Bei einer späten Ankunft in Nossob ist es daher jedem (Camper ausgenommen 🙂 ) zu empfehlen, sofort sein Gefriergut und alle verderblichen Waren in den Kühlschrank zu packen. Diesen dann auf die höchste Kältestufe zu stellen, damit nachts von 10:00 Uhr bis morgens 05:00 Uhr nicht alles auftaut. Um Punkt fünf Uhr wird der Strom wieder eingeschaltet.
Von der Tankstelle fahren wir gleich weiter. Wieder verlassen wir das Camp nordwärts. Wir hoffen, dass sich die Löwen noch bei Kwang aufhalten. Die Zeitplanung passt genau, das Licht wird immer besser. Unterwegs haben wir keine nennenswerten Sichtungen. Nach 23 Kilometern kommen wir an die Wasserstelle von Kwang.
Unsere Erwartungen erfüllen sich. Anscheinend macht Liebe in der Mittagshitze durstig. Die Löwinnen von heute Morgen sind verschwunden, dafür genießen jetzt der schöne Mähnenlöwe und seine Braut in einträchtiger Zweisamkeit das lauschige Plätzchen am Wasserloch.
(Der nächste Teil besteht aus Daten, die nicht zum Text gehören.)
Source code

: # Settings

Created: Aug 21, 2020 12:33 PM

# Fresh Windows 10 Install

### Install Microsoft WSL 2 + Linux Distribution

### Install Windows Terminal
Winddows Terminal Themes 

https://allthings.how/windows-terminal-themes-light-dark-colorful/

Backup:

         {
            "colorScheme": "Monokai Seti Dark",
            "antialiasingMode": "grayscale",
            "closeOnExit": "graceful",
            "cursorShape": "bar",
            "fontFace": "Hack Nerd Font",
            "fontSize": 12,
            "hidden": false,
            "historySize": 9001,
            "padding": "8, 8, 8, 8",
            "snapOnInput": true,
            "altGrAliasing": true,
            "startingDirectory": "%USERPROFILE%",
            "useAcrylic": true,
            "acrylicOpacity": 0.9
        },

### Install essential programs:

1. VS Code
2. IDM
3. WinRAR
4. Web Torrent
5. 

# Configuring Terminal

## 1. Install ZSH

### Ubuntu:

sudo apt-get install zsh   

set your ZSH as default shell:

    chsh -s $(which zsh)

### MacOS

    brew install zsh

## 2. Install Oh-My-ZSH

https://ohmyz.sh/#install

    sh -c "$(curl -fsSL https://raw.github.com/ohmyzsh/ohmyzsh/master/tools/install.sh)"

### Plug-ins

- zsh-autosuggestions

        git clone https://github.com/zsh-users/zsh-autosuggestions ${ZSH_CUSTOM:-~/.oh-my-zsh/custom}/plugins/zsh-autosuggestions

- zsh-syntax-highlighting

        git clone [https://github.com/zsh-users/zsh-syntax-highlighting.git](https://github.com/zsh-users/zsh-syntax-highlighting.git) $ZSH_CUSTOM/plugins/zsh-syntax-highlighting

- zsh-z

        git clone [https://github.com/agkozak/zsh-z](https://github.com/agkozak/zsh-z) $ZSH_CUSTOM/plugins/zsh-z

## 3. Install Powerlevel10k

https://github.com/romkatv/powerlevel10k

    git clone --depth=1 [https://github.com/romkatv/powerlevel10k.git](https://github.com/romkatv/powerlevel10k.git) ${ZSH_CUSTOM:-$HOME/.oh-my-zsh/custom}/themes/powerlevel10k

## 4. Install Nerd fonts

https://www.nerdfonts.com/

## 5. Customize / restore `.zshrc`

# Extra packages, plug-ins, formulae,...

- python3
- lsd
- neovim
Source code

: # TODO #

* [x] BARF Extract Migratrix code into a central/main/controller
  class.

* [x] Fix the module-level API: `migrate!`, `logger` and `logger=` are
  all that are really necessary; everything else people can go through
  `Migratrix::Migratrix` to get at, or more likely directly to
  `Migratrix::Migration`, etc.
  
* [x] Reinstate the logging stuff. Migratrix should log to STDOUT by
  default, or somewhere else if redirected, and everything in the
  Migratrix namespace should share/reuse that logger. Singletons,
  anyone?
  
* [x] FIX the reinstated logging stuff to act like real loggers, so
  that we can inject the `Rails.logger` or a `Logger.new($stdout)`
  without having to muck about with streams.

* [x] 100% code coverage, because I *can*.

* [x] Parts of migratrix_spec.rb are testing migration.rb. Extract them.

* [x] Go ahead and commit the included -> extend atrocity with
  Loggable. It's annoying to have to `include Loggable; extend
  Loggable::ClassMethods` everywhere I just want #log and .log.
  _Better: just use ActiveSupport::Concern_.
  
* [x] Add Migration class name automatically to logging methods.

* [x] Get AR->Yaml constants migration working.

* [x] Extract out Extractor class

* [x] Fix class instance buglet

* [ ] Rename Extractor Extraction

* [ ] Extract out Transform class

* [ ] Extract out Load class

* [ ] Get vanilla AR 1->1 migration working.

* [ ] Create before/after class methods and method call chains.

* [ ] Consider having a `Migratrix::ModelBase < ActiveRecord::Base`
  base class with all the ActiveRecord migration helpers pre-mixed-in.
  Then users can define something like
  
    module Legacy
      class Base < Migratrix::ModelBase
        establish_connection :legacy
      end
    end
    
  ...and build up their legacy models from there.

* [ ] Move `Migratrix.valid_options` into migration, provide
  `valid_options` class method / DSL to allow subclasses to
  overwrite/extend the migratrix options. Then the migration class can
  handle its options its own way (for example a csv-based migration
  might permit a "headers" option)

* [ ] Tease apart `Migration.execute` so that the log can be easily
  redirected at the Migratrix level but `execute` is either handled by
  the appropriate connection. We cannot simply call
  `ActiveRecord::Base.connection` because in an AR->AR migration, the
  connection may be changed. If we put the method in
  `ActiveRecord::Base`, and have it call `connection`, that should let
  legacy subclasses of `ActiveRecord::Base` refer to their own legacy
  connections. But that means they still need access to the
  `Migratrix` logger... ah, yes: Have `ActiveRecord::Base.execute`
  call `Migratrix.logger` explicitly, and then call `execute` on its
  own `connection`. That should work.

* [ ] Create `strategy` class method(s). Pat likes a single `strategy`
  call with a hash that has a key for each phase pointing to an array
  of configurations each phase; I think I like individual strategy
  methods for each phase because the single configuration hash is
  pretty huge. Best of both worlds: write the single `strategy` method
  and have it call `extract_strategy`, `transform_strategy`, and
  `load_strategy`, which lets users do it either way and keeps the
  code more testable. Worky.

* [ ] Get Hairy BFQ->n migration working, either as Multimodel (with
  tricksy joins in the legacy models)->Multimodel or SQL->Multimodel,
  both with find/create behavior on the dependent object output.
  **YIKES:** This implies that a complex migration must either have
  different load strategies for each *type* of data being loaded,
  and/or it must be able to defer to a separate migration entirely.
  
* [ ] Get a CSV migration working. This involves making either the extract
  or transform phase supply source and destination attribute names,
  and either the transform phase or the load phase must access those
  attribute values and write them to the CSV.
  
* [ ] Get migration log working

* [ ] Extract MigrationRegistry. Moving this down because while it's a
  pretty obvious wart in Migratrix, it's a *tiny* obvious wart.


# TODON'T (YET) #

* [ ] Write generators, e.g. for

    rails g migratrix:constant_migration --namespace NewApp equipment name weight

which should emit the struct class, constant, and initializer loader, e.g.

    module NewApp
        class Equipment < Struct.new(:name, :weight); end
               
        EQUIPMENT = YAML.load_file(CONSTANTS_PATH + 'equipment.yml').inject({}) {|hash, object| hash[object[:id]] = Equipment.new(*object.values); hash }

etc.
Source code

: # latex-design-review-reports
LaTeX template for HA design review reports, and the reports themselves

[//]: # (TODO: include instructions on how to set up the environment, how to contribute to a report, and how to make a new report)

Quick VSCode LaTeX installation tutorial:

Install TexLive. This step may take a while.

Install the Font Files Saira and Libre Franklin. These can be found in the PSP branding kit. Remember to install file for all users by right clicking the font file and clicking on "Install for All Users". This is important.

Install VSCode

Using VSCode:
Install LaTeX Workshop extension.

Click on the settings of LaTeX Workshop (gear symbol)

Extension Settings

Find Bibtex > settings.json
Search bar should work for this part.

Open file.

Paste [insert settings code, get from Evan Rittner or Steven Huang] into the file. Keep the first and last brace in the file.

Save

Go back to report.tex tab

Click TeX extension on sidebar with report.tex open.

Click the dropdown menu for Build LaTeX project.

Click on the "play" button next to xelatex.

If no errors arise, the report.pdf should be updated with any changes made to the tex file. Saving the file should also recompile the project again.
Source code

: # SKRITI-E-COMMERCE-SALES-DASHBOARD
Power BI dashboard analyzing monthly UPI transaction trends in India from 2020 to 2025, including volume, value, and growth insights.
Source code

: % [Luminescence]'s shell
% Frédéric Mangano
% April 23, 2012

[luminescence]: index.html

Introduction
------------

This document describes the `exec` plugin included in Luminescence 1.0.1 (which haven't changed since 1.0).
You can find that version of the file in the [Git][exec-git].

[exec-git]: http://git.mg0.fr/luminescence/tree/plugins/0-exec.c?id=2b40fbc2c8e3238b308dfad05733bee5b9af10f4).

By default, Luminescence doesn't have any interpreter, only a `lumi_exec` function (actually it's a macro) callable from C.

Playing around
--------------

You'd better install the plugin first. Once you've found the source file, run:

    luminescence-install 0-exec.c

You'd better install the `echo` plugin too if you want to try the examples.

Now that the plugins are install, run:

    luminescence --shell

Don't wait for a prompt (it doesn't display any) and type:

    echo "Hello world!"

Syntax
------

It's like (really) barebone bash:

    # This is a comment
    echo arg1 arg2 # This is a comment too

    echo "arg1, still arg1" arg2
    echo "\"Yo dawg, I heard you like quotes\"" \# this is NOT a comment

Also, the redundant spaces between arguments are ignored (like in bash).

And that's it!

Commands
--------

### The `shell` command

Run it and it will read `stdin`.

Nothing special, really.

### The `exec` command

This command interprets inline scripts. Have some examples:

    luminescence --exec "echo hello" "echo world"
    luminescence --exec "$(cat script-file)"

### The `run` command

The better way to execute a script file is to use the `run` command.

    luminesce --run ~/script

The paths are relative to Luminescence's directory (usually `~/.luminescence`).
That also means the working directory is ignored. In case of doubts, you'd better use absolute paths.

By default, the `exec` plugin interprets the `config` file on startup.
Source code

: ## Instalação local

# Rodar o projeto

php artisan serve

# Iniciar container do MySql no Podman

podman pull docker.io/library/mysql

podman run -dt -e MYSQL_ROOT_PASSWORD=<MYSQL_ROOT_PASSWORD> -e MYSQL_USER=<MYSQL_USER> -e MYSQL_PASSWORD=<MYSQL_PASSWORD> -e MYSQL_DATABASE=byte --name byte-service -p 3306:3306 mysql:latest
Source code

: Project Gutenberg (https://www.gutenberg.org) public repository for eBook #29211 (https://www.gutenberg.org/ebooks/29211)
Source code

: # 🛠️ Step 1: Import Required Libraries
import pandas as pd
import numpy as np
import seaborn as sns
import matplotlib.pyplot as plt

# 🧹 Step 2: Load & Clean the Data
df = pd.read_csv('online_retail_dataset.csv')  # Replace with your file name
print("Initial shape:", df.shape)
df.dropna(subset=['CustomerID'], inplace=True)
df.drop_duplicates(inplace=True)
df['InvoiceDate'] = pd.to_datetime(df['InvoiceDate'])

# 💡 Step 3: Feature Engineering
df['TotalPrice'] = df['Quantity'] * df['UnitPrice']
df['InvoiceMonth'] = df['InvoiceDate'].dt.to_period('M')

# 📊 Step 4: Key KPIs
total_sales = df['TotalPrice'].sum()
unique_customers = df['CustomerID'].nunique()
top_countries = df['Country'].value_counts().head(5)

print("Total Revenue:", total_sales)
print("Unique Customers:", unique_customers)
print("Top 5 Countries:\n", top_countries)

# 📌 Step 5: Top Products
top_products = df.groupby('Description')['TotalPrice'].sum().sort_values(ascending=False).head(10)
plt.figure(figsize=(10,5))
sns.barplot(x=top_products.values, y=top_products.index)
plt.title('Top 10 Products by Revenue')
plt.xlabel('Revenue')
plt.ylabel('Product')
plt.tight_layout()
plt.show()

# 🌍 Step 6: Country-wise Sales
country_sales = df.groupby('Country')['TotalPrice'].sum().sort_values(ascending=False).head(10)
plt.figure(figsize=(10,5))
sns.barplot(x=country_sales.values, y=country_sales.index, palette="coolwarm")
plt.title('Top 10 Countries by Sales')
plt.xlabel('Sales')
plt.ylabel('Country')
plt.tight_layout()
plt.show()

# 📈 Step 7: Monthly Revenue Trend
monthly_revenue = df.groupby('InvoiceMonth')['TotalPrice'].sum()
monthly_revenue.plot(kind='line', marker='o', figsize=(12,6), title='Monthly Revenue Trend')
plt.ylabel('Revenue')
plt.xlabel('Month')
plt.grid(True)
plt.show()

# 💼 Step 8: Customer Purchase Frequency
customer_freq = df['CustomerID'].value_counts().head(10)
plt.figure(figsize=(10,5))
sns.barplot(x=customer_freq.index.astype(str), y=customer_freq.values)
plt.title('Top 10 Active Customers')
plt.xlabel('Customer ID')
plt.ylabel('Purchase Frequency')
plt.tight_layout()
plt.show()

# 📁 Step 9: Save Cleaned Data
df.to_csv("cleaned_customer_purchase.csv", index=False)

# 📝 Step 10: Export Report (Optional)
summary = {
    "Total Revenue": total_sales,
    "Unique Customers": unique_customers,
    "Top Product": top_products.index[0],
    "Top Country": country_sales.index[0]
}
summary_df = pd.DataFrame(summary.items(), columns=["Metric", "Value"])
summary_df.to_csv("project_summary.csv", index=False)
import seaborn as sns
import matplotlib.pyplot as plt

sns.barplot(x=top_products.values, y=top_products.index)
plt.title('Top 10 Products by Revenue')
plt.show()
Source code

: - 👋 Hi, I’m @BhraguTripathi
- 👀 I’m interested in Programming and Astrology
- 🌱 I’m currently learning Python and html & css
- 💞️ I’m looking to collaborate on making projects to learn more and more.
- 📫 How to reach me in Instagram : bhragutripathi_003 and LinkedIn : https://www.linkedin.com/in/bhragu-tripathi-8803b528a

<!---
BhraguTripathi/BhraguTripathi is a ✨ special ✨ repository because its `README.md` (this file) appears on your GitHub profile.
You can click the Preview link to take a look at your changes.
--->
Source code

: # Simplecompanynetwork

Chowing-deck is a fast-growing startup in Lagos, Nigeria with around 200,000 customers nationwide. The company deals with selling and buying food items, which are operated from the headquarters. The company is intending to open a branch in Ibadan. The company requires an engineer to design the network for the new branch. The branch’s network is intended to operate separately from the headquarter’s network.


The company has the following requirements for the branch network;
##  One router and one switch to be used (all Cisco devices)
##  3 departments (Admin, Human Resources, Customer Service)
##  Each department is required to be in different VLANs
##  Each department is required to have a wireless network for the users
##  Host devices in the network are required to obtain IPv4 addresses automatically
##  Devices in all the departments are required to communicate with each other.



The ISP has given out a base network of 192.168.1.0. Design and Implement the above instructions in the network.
Wir freuen uns über diese wunderbare Sichtung und beobachten das Löwenpaar eine längere Zeit.
Ganz so harmonisch verläuft der Löwen-Nachmittag zwischen den beiden dann doch nicht. Wie es bei Löwen üblich ist, fauchen die Weibchen die Männchen nach der Paarung an und verteilen dabei auch ordentlich Hiebe. So mancher Löwenmann trägt diese Blessuren ein Leben lang.
Vielleicht sehen Konni und Silke (Daxiang) im KTP gerade das Ergebnis dieses Liebesspiels. Der Nachwuchs müsste jetzt auf der Welt sein. Löwenbabys im KTP sind ein Sichtungs - Highligt. leider hatten wir auf dieser Reise nicht das Glück.
Da es gegen 18:00 Uhr immer dunkler wird, brechen wir auf und fahren zurück. Wir haben Glück und kommen nicht in den starken Sandsturm, der kurze Zeit später heftig losbricht.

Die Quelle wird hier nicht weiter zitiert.